Bernoulli's Equation: Deriving the Formula

[jderulo]

Hi

Can anyone advise how the following equation was derived.

http://uploadpie.com/PYLrD

 

[Mister T]

Before we try to answer your question, you'll have to convince us that this is not a homework assignment.

 

[jderulo]

It is part of a document of examples not part of an assignment that's why I have all the answers

 

[boneh3ad]

Have you attempted this yourself yet?

 

[jderulo]

Yes but cannot fathom the 1/D wher eit came from

 

[Chestermiller]

Hey Boneh3ad,

Have you noticed that the given answer is not dimensionally correct. They left out the width of the channel (if the really mean that Q is the volumetric flow rate).

Chet

 

[jderulo]

I took the expression as meaning the velocity - I know it states for Q but it does not multiply by area anywhere.

 

[Chestermiller]

I took the expression as meaning the velocity - I know it states for Q but it does not multiply by area anywhere.
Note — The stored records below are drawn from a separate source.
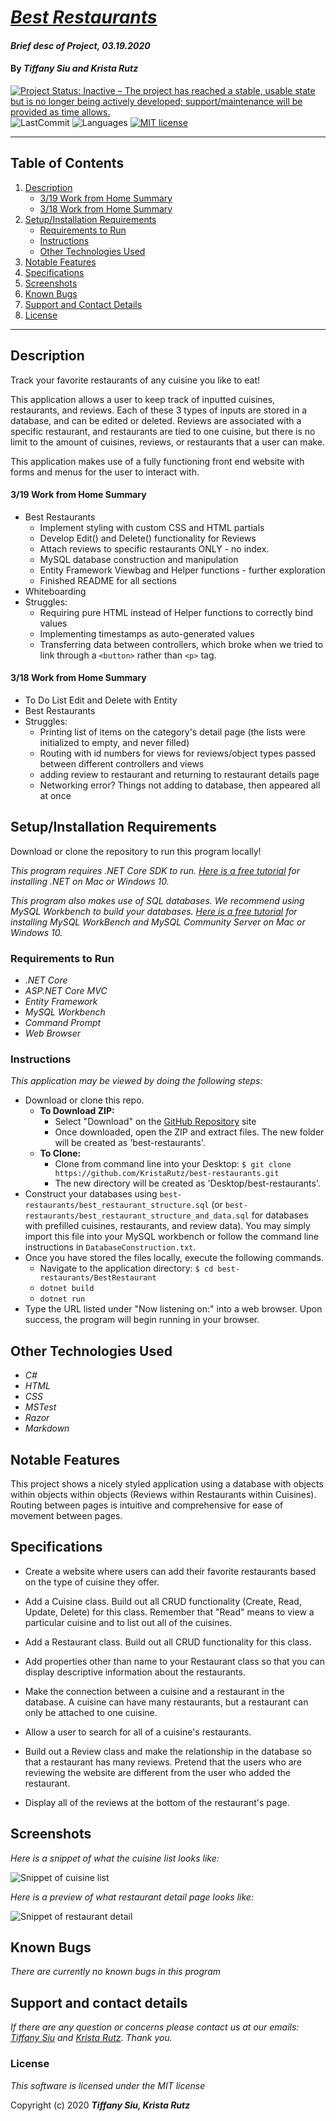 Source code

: # _[Best Restaurants](https://github.com/KristaRutz/best-restaurants)_

#### _Brief desc of Project, 03.19.2020_

#### By _**Tiffany Siu and Krista Rutz**_

[![Project Status: Inactive – The project has reached a stable, usable state but is no longer being actively developed; support/maintenance will be provided as time allows.](https://www.repostatus.org/badges/latest/inactive.svg)](https://www.repostatus.org/#inactive)
![LastCommit](https://img.shields.io/github/last-commit/KristaRutz/best-restaurants)
![Languages](https://img.shields.io/github/languages/top/KristaRutz/best-restaurants)
[![MIT license](https://img.shields.io/badge/License-MIT-orange.svg)](https://lbesson.mit-license.org/)

---
## Table of Contents
1. [Description](#description)
    - [3/19 Work from Home Summary](#3/19-Work-from-Home-Summary)
    - [3/18 Work from Home Summary](#3/18-Work-from-Home-Summary)
2. [Setup/Installation Requirements](#setup/installation-requirements)
    - [Requirements to Run](#requirements-to-run)
    - [Instructions](#instructions)
    - [Other Technologies Used](#other-technologies-used)
3. [Notable Features](#notable-features)
4. [Specifications](#specifications)
5. [Screenshots](#screenshots)
7. [Known Bugs](#known-bugs)
8. [Support and Contact Details](#support-and-contact-details)
9. [License](#license)
---
## Description

Track your favorite restaurants of any cuisine you like to eat!

This application allows a user to keep track of inputted cuisines, restaurants, and reviews. Each of these 3 types of inputs are stored in a database, and can be edited or deleted. Reviews are associated with a specific restaurant, and restaurants are tied to one cuisine, but there is no limit to the amount of cuisines, reviews, or restaurants that a user can make.

This application makes use of a fully functioning front end website with forms and menus for the user to interact with.

#### 3/19 Work from Home Summary
- Best Restaurants
  - Implement styling with custom CSS and HTML partials
  - Develop Edit() and Delete() functionality for Reviews
  - Attach reviews to specific restaurants ONLY - no index.
  - MySQL database construction and manipulation
  - Entity Framework Viewbag and Helper functions - further exploration
  - Finished README for all sections
- Whiteboarding
- Struggles:
  - Requiring pure HTML instead of Helper functions to correctly bind values
  - Implementing timestamps as auto-generated values
  - Transferring data between controllers, which broke when we tried to link through a ```<button>``` rather than ```<p>``` tag.


#### 3/18 Work from Home Summary
- To Do List Edit and Delete with Entity
- Best Restaurants
- Struggles: 
  - Printing list of items on the category's detail page (the lists were initialized to empty, and never filled)
  - Routing with id numbers for views for reviews/object types passed between different controllers and views
  - adding review to restaurant and returning to restaurant details page
  - Networking error? Things not adding to database, then appeared all at once

## Setup/Installation Requirements

Download or clone the repository to run this program locally!

_This program requires .NET Core SDK to run. [Here is a free tutorial](https://www.learnhowtoprogram.com/c-and-net/getting-started-with-c/installing-c-and-net) for installing .NET on Mac or Windows 10._ 

_This program also makes use of SQL databases. We recommend using MySQL Workbench to build your databases. [Here is a free tutorial](https://www.learnhowtoprogram.com/c-and-net/getting-started-with-c/installing-and-configuring-mysql) for installing MySQL WorkBench and MySQL Community Server on Mac or Windows 10._

### Requirements to Run
* _.NET Core_
* _ASP.NET Core MVC_
* _Entity Framework_
* _MySQL Workbench_
* _Command Prompt_
* _Web Browser_

### Instructions

*This application may be viewed by doing the following steps:*

- Download or clone this repo.
  - **To Download ZIP:**
    - Select "Download" on the [GitHub Repository](https://github.com/KristaRutz/best-restaurants) site
    - Once downloaded, open the ZIP and extract files. The new folder will be created as 'best-restaurants'.
  - **To Clone:**
    - Clone from command line into your Desktop: `$ git clone https://github.com/KristaRutz/best-restaurants.git`
    - The new directory will be created as 'Desktop/best-restaurants'.
- Construct your databases using `best-restaurants/best_restaurant_structure.sql` (or `best-restaurants/best_restaurant_structure_and_data.sql` for databases with prefilled cuisines, restaurants, and review data). You may simply import this file into your MySQL workbench or follow the command line instructions in `DatabaseConstruction.txt`.
- Once you have stored the files locally, execute the following commands.
  - Navigate to the application directory: `$ cd best-restaurants/BestRestaurant`
  - `dotnet build`
  - `dotnet run`
- Type the URL listed under "Now listening on:" into a web browser. Upon success, the program will begin running in your browser.

## Other Technologies Used
* _C#_
* _HTML_
* _CSS_
* _MSTest_
* _Razor_
* _Markdown_

## Notable Features
This project shows a nicely styled application using a database with objects within objects within objects (Reviews within Restaurants within Cuisines).  Routing between pages is intuitive and comprehensive for ease of movement between pages.

## Specifications

- Create a website where users can add their favorite restaurants based on the type of cuisine they offer.

- Add a Cuisine class. Build out all CRUD functionality (Create, Read, Update, Delete) for this class. Remember that "Read" means to view a particular cuisine and to list out all of the cuisines.

- Add a Restaurant class. Build out all CRUD functionality for this class.

- Add properties other than name to your Restaurant class so that you can display descriptive information about the restaurants.

- Make the connection between a cuisine and a restaurant in the database. A cuisine can have many restaurants, but a restaurant can only be attached to one cuisine.

- Allow a user to search for all of a cuisine's restaurants.

- Build out a Review class and make the relationship in the database so that a restaurant has many reviews. Pretend that the users who are reviewing the website are different from the user who added the restaurant.

- Display all of the reviews at the bottom of the restaurant's page.

## Screenshots

_Here is a snippet of what the cuisine list looks like:_

![Snippet of cuisine list](img/cuisine-list.png)

_Here is a preview of what restaurant detail page looks like:_

![Snippet of restaurant detail](img/thai-cottage-detail.png)

## Known Bugs

_There are currently no known bugs in this program_

## Support and contact details

_If there are any question or concerns please contact us at our emails: [Tiffany Siu](mailto:tsiu88@gmail.com) and [Krista Rutz](mailto:rutzkri000@gmail.com). Thank you._

### License

*This software is licensed under the MIT license*

Copyright (c) 2020 **_Tiffany Siu, Krista Rutz_**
$\frac{Q}{wD}=$ velocity at the left of the figure, where w is the width of the channel. So the area is wD.

chet

 

[boneh3ad]

Hey Boneh3ad,

Have you noticed that the given answer is not dimensionally correct. They left out the width of the channel (if the really mean that Q is the volumetric flow rate).

Chet

Yes. I was able to reproduce the formula from the problem with the added $w$ term included, but I am not 100% convinced that the assumptions used to get there make a whole lot of sense to me at the moment.

 

[Chestermiller]

Yes. I was able to reproduce the formula from the problem with the added $w$ term included, but I am not 100% convinced that the assumptions used to get there make a whole lot of sense to me at the moment.

Me neither, if you are referring to the dip in the upper surface.

Chet

 

[boneh3ad]

Me neither, if you are referring to the dip in the upper surface.

Chet

I was referring to the fact that you have to assume that the pressure differenc causing acceleration is wholly explained by the slight change in hydrostatic pressure due to $\Delta h$. The more I think about it, though, the more that makes sense. That assumption gives the same answer as the original post, except the expression describes $Q/w$ instead of just $Q$.

 

[256bits]

except the expression describes Q/w instead of just Q .

I would think a unit width is implied, which makes the expression easier to work with.

Multiply by the whole width to obtain the total flow in the channel.

 

[boneh3ad]

I would think a unit width is implied, which makes the expression easier to work with.

Multiply by the whole width to obtain the total flow in the channel.

It may be but it specifically says volumetric flow rate and leaves it out. You could certainly assume unit width but you'd have to say that in order for the units to make sense. It's probably just one of those things that the author overlooked as obvious but would have confused me as an undergraduate.